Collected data

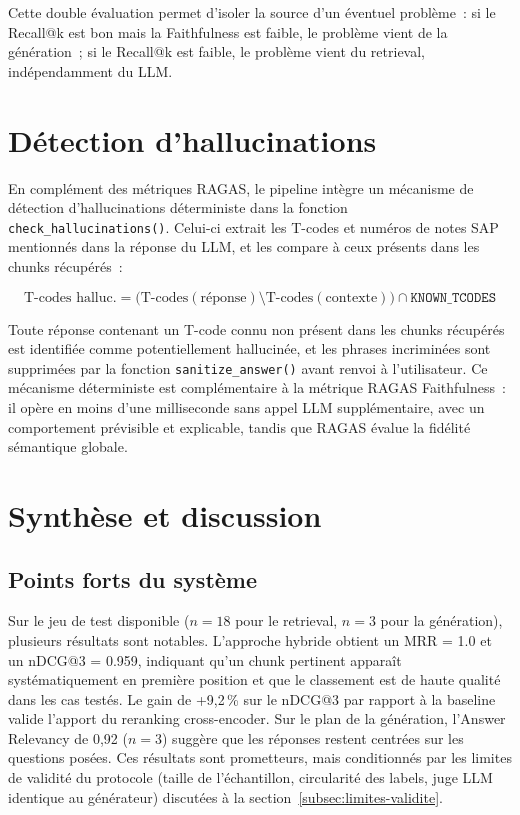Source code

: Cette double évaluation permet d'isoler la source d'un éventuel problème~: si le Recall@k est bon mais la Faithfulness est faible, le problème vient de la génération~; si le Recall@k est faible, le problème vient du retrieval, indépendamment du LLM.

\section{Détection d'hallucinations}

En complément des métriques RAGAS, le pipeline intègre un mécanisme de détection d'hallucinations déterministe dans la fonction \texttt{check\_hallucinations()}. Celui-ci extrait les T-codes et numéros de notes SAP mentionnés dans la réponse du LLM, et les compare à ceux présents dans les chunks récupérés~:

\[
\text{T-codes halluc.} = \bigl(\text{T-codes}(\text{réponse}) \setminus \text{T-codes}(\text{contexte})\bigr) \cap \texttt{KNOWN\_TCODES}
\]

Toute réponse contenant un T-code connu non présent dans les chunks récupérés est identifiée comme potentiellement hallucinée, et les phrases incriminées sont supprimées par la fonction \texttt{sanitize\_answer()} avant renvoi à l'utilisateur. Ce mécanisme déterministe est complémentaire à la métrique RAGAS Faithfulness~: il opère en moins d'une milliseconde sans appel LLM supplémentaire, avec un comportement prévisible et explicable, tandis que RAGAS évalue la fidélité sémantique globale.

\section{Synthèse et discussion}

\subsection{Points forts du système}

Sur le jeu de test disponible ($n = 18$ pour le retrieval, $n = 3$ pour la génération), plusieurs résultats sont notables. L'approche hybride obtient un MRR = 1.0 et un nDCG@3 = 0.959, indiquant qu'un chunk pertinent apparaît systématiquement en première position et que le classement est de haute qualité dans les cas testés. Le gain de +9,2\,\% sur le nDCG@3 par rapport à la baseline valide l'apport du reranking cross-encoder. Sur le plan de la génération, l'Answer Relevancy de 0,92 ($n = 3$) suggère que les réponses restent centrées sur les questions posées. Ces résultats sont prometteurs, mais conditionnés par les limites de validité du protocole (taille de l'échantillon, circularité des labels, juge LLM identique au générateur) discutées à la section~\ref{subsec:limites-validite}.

==

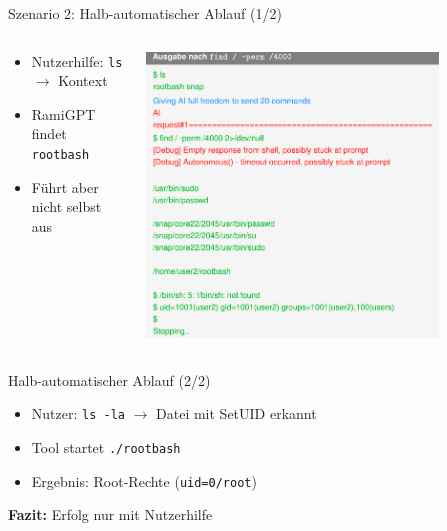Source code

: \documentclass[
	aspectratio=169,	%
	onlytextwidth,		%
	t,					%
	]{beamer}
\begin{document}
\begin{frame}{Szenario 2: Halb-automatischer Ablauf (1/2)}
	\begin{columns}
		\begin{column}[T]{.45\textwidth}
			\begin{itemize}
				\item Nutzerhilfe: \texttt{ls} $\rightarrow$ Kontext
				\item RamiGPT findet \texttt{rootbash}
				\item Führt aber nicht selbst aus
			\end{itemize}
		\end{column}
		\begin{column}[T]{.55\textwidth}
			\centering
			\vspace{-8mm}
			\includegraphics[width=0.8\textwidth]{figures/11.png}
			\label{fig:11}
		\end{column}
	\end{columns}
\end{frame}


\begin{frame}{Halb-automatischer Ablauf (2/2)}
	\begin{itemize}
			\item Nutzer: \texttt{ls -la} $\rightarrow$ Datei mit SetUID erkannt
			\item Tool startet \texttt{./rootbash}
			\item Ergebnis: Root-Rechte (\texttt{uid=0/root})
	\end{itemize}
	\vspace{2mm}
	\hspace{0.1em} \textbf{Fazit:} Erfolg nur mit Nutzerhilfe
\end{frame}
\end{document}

...

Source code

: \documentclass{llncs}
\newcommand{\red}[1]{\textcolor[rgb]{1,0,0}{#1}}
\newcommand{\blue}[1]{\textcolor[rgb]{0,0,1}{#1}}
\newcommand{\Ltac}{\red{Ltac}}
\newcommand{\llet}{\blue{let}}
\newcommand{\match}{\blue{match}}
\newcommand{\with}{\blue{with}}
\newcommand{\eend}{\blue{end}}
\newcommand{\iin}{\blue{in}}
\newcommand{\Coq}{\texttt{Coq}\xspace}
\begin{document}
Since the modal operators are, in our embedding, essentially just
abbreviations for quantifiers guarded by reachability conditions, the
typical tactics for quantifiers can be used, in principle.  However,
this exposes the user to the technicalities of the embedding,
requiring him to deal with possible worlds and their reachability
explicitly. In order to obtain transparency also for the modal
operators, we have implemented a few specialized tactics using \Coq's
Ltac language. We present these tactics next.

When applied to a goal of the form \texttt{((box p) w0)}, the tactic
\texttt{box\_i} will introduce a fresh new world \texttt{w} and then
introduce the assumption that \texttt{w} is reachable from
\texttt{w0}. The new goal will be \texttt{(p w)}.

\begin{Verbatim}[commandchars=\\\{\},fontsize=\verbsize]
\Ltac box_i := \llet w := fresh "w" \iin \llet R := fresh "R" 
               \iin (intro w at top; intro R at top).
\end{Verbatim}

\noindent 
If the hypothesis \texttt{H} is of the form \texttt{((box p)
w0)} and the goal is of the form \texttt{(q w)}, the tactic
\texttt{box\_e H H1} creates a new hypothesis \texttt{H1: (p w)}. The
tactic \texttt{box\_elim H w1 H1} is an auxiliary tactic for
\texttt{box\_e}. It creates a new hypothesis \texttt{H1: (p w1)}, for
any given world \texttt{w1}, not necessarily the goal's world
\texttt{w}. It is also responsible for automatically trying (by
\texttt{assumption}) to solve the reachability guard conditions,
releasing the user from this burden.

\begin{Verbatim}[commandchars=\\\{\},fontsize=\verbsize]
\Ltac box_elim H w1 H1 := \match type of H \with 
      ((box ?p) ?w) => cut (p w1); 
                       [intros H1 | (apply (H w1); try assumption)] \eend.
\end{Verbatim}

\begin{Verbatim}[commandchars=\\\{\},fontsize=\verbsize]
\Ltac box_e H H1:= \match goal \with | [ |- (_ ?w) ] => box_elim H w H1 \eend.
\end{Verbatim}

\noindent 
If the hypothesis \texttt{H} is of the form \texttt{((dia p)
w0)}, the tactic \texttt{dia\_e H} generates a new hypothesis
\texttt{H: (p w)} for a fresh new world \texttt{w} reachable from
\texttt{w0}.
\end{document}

- Task item:
Copy each line of the entries in which the string "Halb" is found.

- Expected answer:
\begin{frame}{Szenario 2: Halb-automatischer Ablauf (1/2)}
\begin{frame}{Halb-automatischer Ablauf (2/2)}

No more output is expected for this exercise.